A large portion of this growth has been due to agricultural developments in the southern region of Alentejo. Stretching from the Atlantic Ocean to the Spanish border, Alentejo makes up more than one-quarter of the country’s land area and is home to about 85 percent of Portugal’s olive groves.
“This is a region that has grown very strongly in recent years, because it has made a very significant investment in irrigation, in dams to make water retention and irrigate new olive groves,” Medeiros Vieira said.
One notable project allowing olive groves to prosper in a region facing increasingly hot and dry conditions is the Alqueva Dam. The dam has created Europe’s largest human-made lake on the River Guadiana in the northwestern corner of Alentejo.
This new reservoir now irrigates slightly more than 240,000 acres of land and is set to increase its total irrigation capacity by an additional 180,000 acres by 2020.
According to the EDIA, a public company responsible for the dam’s construction, the Alqueva reservoir can provide farmers with sufficient water for four years without rain.

“We have enough water to the point when I’m five years into a drought and not worried about water,” José Dariush Leal de Costa, a local farmer, told Reuters.
However, not everyone in this region that is steeped in long-held traditions is in favor of the expansion. Environmental activists warn that the newly flooded areas will destroy wildlife habitats and that more productive land will encourage the increased use of intensive and polluting agricultural practices.
In a place where cork is still harvested using locally handmade axes and agricultural investment has been low, lifelong farmers are skeptical of new investment from big businesses.
Some, such as José Núncio, the president of Portugal’s National Federation of Irrigators, worry that central control of water distribution by EDIA will hurt farmers and called for the management of the dam by a cooperative.

“Farmers should be given the possibility to choose whether the secondary network of the irrigation block in which they are integrated, is managed centrally or by an association of irrigators,” he told a local radio station.
José Salema, EDIA’s chief executive, quickly dispels these types of criticism.
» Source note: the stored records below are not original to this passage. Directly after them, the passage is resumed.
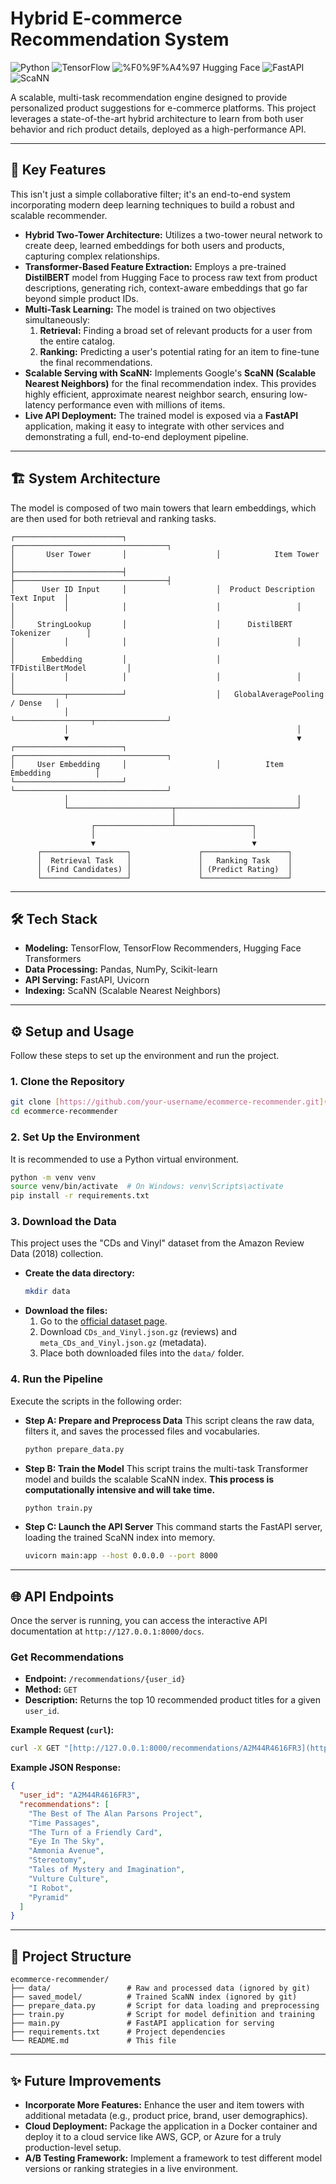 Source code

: # Hybrid E-commerce Recommendation System

![Python](https://img.shields.io/badge/Python-3.9%2B-blue.svg) ![TensorFlow](https://img.shields.io/badge/TensorFlow-2.15-orange.svg) ![%F0%9F%A4%97 Hugging Face](https://img.shields.io/badge/%F0%9F%A4%97%20hugging%20face-Transformers-yellow.svg) ![FastAPI](https://img.shields.io/badge/FastAPI-0.111-green.svg) ![ScaNN](https://img.shields.io/badge/Index-ScaNN-red.svg)

A scalable, multi-task recommendation engine designed to provide personalized product suggestions for e-commerce platforms. This project leverages a state-of-the-art hybrid architecture to learn from both user behavior and rich product details, deployed as a high-performance API.

---

## 🚀 Key Features

This isn't just a simple collaborative filter; it's an end-to-end system incorporating modern deep learning techniques to build a robust and scalable recommender.

* **Hybrid Two-Tower Architecture:** Utilizes a two-tower neural network to create deep, learned embeddings for both users and products, capturing complex relationships.
* **Transformer-Based Feature Extraction:** Employs a pre-trained **DistilBERT** model from Hugging Face to process raw text from product descriptions, generating rich, context-aware embeddings that go far beyond simple product IDs.
* **Multi-Task Learning:** The model is trained on two objectives simultaneously:
    1.  **Retrieval:** Finding a broad set of relevant products for a user from the entire catalog.
    2.  **Ranking:** Predicting a user's potential rating for an item to fine-tune the final recommendations.
* **Scalable Serving with ScaNN:** Implements Google's **ScaNN (Scalable Nearest Neighbors)** for the final recommendation index. This provides highly efficient, approximate nearest neighbor search, ensuring low-latency performance even with millions of items.
* **Live API Deployment:** The trained model is exposed via a **FastAPI** application, making it easy to integrate with other services and demonstrating a full, end-to-end deployment pipeline.

---

## 🏗️ System Architecture

The model is composed of two main towers that learn embeddings, which are then used for both retrieval and ranking tasks.

```
┌────────────────────────┐                    ┌──────────────────────────────────┐
│       User Tower       │                    │            Item Tower            │
├────────────────────────┤                    ├──────────────────────────────────┤
│      User ID Input     │                    │  Product Description Text Input  │
│           │            │                    │                 │                │
│     StringLookup       │                    │      DistilBERT Tokenizer        │
│           │            │                    │                 │                │
│      Embedding         │                    │        TFDistilBertModel         │
│           │            │                    │                 │                │
└───────────┬────────────┘                    │   GlobalAveragePooling / Dense   │
            │                                 └─────────────────┬────────────────┘
            │                                                   │
            ▼                                                   ▼
┌────────────────────────┐                    ┌──────────────────────────────────┐
│     User Embedding     │                    │          Item Embedding          │
└────────────────────────┘                    └──────────────────────────────────┘
            │                                                   │
            └───────────────────────┬───────────────────────────┘
                                    │
                  ┌─────────────────┴─────────────────┐
                  │                                   │
                  ▼                                   ▼
      ┌───────────────────┐               ┌───────────────────┐
      │  Retrieval Task   │               │   Ranking Task    │
      │ (Find Candidates) │               │ (Predict Rating)  │
      └───────────────────┘               └───────────────────┘
```

---

## 🛠️ Tech Stack

* **Modeling:** TensorFlow, TensorFlow Recommenders, Hugging Face Transformers
* **Data Processing:** Pandas, NumPy, Scikit-learn
* **API Serving:** FastAPI, Uvicorn
* **Indexing:** ScaNN (Scalable Nearest Neighbors)

---

## ⚙️ Setup and Usage

Follow these steps to set up the environment and run the project.

### 1. Clone the Repository

```bash
git clone [https://github.com/your-username/ecommerce-recommender.git](https://github.com/your-username/ecommerce-recommender.git)
cd ecommerce-recommender
```

### 2. Set Up the Environment

It is recommended to use a Python virtual environment.

```bash
python -m venv venv
source venv/bin/activate  # On Windows: venv\Scripts\activate
pip install -r requirements.txt
```

### 3. Download the Data

This project uses the "CDs and Vinyl" dataset from the Amazon Review Data (2018) collection.

* **Create the data directory:**
    ```bash
    mkdir data
    ```
* **Download the files:**
    1.  Go to the [official dataset page](https://nijianmo.github.io/amazon/index.html).
    2.  Download `CDs_and_Vinyl.json.gz` (reviews) and `meta_CDs_and_Vinyl.json.gz` (metadata).
    3.  Place both downloaded files into the `data/` folder.

### 4. Run the Pipeline

Execute the scripts in the following order:

* **Step A: Prepare and Preprocess Data**
    This script cleans the raw data, filters it, and saves the processed files and vocabularies.
    ```bash
    python prepare_data.py
    ```

* **Step B: Train the Model**
    This script trains the multi-task Transformer model and builds the scalable ScaNN index. **This process is computationally intensive and will take time.**
    ```bash
    python train.py
    ```

* **Step C: Launch the API Server**
    This command starts the FastAPI server, loading the trained ScaNN index into memory.
    ```bash
    uvicorn main:app --host 0.0.0.0 --port 8000
    ```

---

## 🌐 API Endpoints

Once the server is running, you can access the interactive API documentation at `http://127.0.0.1:8000/docs`.

### Get Recommendations

* **Endpoint:** `/recommendations/{user_id}`
* **Method:** `GET`
* **Description:** Returns the top 10 recommended product titles for a given `user_id`.

**Example Request (`curl`):**

```bash
curl -X GET "[http://127.0.0.1:8000/recommendations/A2M44R4616FR3](http://127.0.0.1:8000/recommendations/A2M44R4616FR3)"
```

**Example JSON Response:**

```json
{
  "user_id": "A2M44R4616FR3",
  "recommendations": [
    "The Best of The Alan Parsons Project",
    "Time Passages",
    "The Turn of a Friendly Card",
    "Eye In The Sky",
    "Ammonia Avenue",
    "Stereotomy",
    "Tales of Mystery and Imagination",
    "Vulture Culture",
    "I Robot",
    "Pyramid"
  ]
}
```

---

## 📂 Project Structure

```
ecommerce-recommender/
├── data/                 # Raw and processed data (ignored by git)
├── saved_model/          # Trained ScaNN index (ignored by git)
├── prepare_data.py       # Script for data loading and preprocessing
├── train.py              # Script for model definition and training
├── main.py               # FastAPI application for serving
├── requirements.txt      # Project dependencies
└── README.md             # This file
```

---

## ✨ Future Improvements

* **Incorporate More Features:** Enhance the user and item towers with additional metadata (e.g., product price, brand, user demographics).
* **Cloud Deployment:** Package the application in a Docker container and deploy it to a cloud service like AWS, GCP, or Azure for a truly production-level setup.
* **A/B Testing Framework:** Implement a framework to test different model versions or ranking strategies in a live environment.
He called the project a “green barrier to desertification” and said the most efficient way to manage the reservoir water usage is centrally.
Salema also asserted that the Alqueva Dam increases environmental awareness. He pointed to new investments in drip irrigation as proof that farmers are taking water conservation just as seriously despite the lifeline created by the dam.
Some local olive oil producers are worried about the proliferation of the high-density farms set up by multinational firms in the new irrigated tracts of land. Alentejo has developed an international reputation for its prized PDO oils with indigenous varieties like Galega, Bical and Cordovil. There are concerns that the mass production of intensively-farmed Arbequina and Hojiblanca for bulk export will “water down” the hard-earned reputation of the region.
Meanwhile, it is hard to argue against the economic results of the dam. Unemployment in Alentejo fell to 8.4 percent last year, well below the national average, and the dam has gotten a lot of the credit.
“There are more jobs, new crops, which is always great for the region,” Helder Martins, a local farmer, told Reuters.
While the dam and reservoir bring much-needed reprieve to an area that suffered from a severe wildfire earlier in the year, Secretary Vieira said that olive growers and farmers must continue to innovate as problems caused by climate change will continue.
“Climate change will pose challenges to agriculture in general terms,” he said. “We have to find ways to mitigate the effects since we cannot fully resolve these situations.”
“On the one hand, water retention, investing in infrastructures such as dams; and, on the other hand, finding varieties that are more adjusted and resistant to drought,” he added. “Deep down, that’s what we’re doing.”